22.07.2026 | Michele Sozio
Lizenz: Ahmed @ Adobe Stock
Kritische Sicherheitslücken in mobilen Browsern erlauben es Angreifern, Schadcode direkt auf Smartphones einzuschleusen. Bis offizielle Betriebssystem-Patches der Hersteller greifen, vergehen oft Wochen. Diese gefährliche Zeitspanne wird für Unternehmen zunehmend zum unkalkulierbaren Risiko.

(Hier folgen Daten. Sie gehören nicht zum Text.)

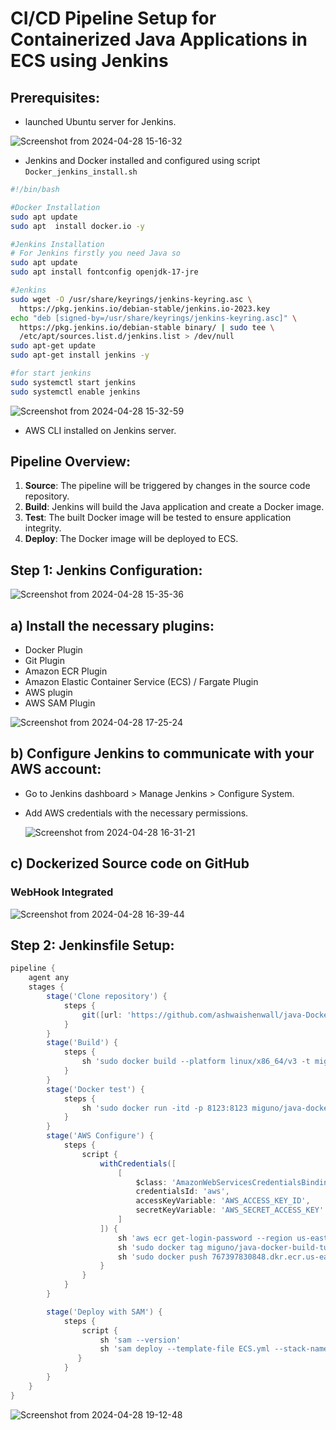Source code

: # CI/CD Pipeline Setup for Containerized Java Applications in ECS using Jenkins

## Prerequisites:
- launched Ubuntu server for Jenkins.

![Screenshot from 2024-04-28 15-16-32](https://github.com/jyotiSharma099/scipio-erp/assets/86827121/b5544f19-10d9-45fa-b5f0-fc6e6c067a98)

- Jenkins and Docker installed and configured using script `Docker_jenkins_install.sh`

```bash
#!/bin/bash

#Docker Installation
sudo apt update 
sudo apt  install docker.io -y

#Jenkins Installation 
# For Jenkins firstly you need Java so 
sudo apt update
sudo apt install fontconfig openjdk-17-jre

#Jenkins
sudo wget -O /usr/share/keyrings/jenkins-keyring.asc \
  https://pkg.jenkins.io/debian-stable/jenkins.io-2023.key
echo "deb [signed-by=/usr/share/keyrings/jenkins-keyring.asc]" \
  https://pkg.jenkins.io/debian-stable binary/ | sudo tee \
  /etc/apt/sources.list.d/jenkins.list > /dev/null
sudo apt-get update
sudo apt-get install jenkins -y

#for start jenkins
sudo systemctl start jenkins
sudo systemctl enable jenkins

```

![Screenshot from 2024-04-28 15-32-59](https://github.com/jyotiSharma099/scipio-erp/assets/86827121/5eda5820-3f8d-45bc-8a8a-a8f879b8ee9d)


- AWS CLI installed on Jenkins server.

## Pipeline Overview:
1. **Source**: The pipeline will be triggered by changes in the source code repository.
2. **Build**: Jenkins will build the Java application and create a Docker image.
3. **Test**: The built Docker image will be tested to ensure application integrity.
4. **Deploy**: The Docker image will be deployed to ECS.

## Step 1: Jenkins Configuration:

![Screenshot from 2024-04-28 15-35-36](https://github.com/jyotiSharma099/scipio-erp/assets/86827121/c20ef191-3c08-491e-b14d-68e6972a569f)


## a) **Install the necessary plugins**:

  - Docker Plugin
  - Git Plugin
  - Amazon ECR Plugin
  - Amazon Elastic Container Service (ECS) / Fargate Plugin
  - AWS plugin
  - AWS SAM Plugin


![Screenshot from 2024-04-28 17-25-24](https://github.com/jyotiSharma099/scipio-erp/assets/86827121/1fd58eb5-27d8-4113-ab1e-880729f17375)


     


## b) **Configure Jenkins to communicate with your AWS account**:
  - Go to Jenkins dashboard > Manage Jenkins > Configure System.
  - Add AWS credentials with the necessary permissions.

      ![Screenshot from 2024-04-28 16-31-21](https://github.com/jyotiSharma099/scipio-erp/assets/86827121/09427c13-0fd9-45b6-b9e5-a7663a25a564)



## c) **Dockerized Source code on GitHub**

### WebHook Integrated

![Screenshot from 2024-04-28 16-39-44](https://github.com/jyotiSharma099/scipio-erp/assets/86827121/736acb1e-6c29-4d53-893f-d80c7ef9a688)



## Step 2: Jenkinsfile Setup:

```groovy
pipeline {
    agent any
    stages {
        stage('Clone repository') {
            steps {
                git([url: 'https://github.com/ashwaishenwall/java-Dockerized.git', branch: 'main'])
            }
        }
        stage('Build') {
            steps {
                sh 'sudo docker build --platform linux/x86_64/v3 -t miguno/java-docker-build-tutorial:latest .'
            }
        }
        stage('Docker test') {
            steps {
                sh 'sudo docker run -itd -p 8123:8123 miguno/java-docker-build-tutorial:latest'
            }
        }
        stage('AWS Configure') {
            steps {
                script {
                    withCredentials([
                        [
                            $class: 'AmazonWebServicesCredentialsBinding',
                            credentialsId: 'aws',
                            accessKeyVariable: 'AWS_ACCESS_KEY_ID',
                            secretKeyVariable: 'AWS_SECRET_ACCESS_KEY'
                        ]
                    ]) {
                        sh 'aws ecr get-login-password --region us-east-1 | docker login --username AWS --password-stdin 767397830848.dkr.ecr.us-east-1.amazonaws.com'
                        sh 'sudo docker tag miguno/java-docker-build-tutorial:latest 767397830848.dkr.ecr.us-east-1.amazonaws.com/java:latest'
                        sh 'sudo docker push 767397830848.dkr.ecr.us-east-1.amazonaws.com/java:latest'
                    }
                }
            }
        }

        stage('Deploy with SAM') {
            steps {
                script {
                    sh 'sam --version'
                    sh 'sam deploy --template-file ECS.yml --stack-name my-ecs-stack --capabilities CAPABILITY_IAM --region us-east-1'
               }
            }
        }
    }
}

```




![Screenshot from 2024-04-28 19-12-48](https://github.com/jyotiSharma099/scipio-erp/assets/86827121/18211c08-596e-47ff-935d-e5cd3049e89a)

Das Problem: Die Patch-Lücke im mobilen Alltag
Mobile Browser wie Google Chrome oder Microsoft Edge sind die meistgenutzten Anwendungen auf geschäftlichen Android-Geräten. Genau das macht sie zum primären Angriffsziel. Schwachstellen wie die sogenannte MultiApp-Schwachstelle zeigen, wie verwundbar die Systeme sind. Angreifer können über manipulierte Webseiten Schadcode einschleusen, Daten abgreifen oder die Kontrolle über das Gerät übernehmen.
Das Hauptproblem für IT-Verantwortliche ist der Zeitfaktor. Wird eine Zero-Day-Lücke bekannt, dauert es oft Tage oder Wochen, bis Google, die Gerätehersteller (wie Samsung oder Xiaomi) und schließlich die Mobilfunkanbieter die Sicherheitsupdates an alle Endgeräte ausgerollt haben. In dieser Phase sind Unternehmensdaten schutzlos.
Die Lösung: Virtuelles Patchen mit Lookout MTD
Hier setzt die Mobile Threat Defense (MTD) von Lookout an. Anstatt auf den offiziellen Betriebssystem-Patch zu warten, bietet Lookout einen proaktiven Schutz.
Damit schließen Unternehmen die gefährliche Sicherheitslücke zwischen dem Bekanntwerden einer Schwachstelle und dem tatsächlichen System-Update.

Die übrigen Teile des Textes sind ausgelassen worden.